Pevsner cautioned youngsters about writing overly upbeat stories, with few problems.

“No one wants to read a story where everything is going well and there are no conflicts, because that’s not interesting,” she said. “When you turn on a TV sitcom, you never see a show where everyone just sits around, discussing how perfect – how wonderful – their lives are. You need to decide what problems your characters have to overcome. And then, you must develop a creative way to solve the problem. That’s the key to writing a good book.”

She also told students to avoid discussing the plot of books or short stories with friends.

“You can talk yourself out and then you don’t have any interest in writing the story,” she said. “Sometimes, the joy comes just from the reactions friends have to the story. Then, you don’t feel like actually writing it. A lot of good stories die that way. Just write.”

Pevsner said that closed-mouth policy should be broken only when students have a problem in a story.

“If you find that you are stuck, you should get someone’s advice,” she said. “It’s amazing how quickly someone else can see the answer to your problem. Sometimes, the writer gets a mental block and it takes someone else to help them overcome it.”

Oxford Elementary student Lauren Johnson said she learned that professional authors get their ideas the same way she and her classmates do.
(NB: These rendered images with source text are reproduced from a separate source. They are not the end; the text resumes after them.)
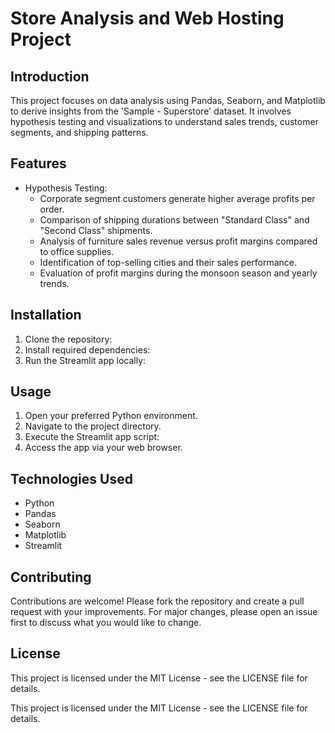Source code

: # Store Analysis and Web Hosting Project

## Introduction

This project focuses on data analysis using Pandas, Seaborn, and Matplotlib to derive insights from the 'Sample - Superstore' dataset. It involves hypothesis testing and visualizations to understand sales trends, customer segments, and shipping patterns.

## Features

- Hypothesis Testing:
  - Corporate segment customers generate higher average profits per order.
  - Comparison of shipping durations between "Standard Class" and "Second Class" shipments.
  - Analysis of furniture sales revenue versus profit margins compared to office supplies.
  - Identification of top-selling cities and their sales performance.
  - Evaluation of profit margins during the monsoon season and yearly trends.

## Installation

1. Clone the repository:
2. Install required dependencies:
3. Run the Streamlit app locally:
## Usage

1. Open your preferred Python environment.
2. Navigate to the project directory.
3. Execute the Streamlit app script:
4. Access the app via your web browser.

## Technologies Used

- Python
- Pandas
- Seaborn
- Matplotlib
- Streamlit

## Contributing

Contributions are welcome! Please fork the repository and create a pull request with your improvements. For major changes, please open an issue first to discuss what you would like to change.

## License
This project is licensed under the MIT License - see the LICENSE file for details.

This project is licensed under the MIT License - see the LICENSE file for details.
“(Pevsner) said one time this lady was telling her about her life, and she wrote a book about it,” said the 10-year-old Johnson, who co-wrote a book for the fair with friend Amy Jones. “We do the same thing. We like to write stories about things we like. Like, our favorite animal is the killer whale, so we wrote a story about killer whales. You are supposed to write about what interests you.”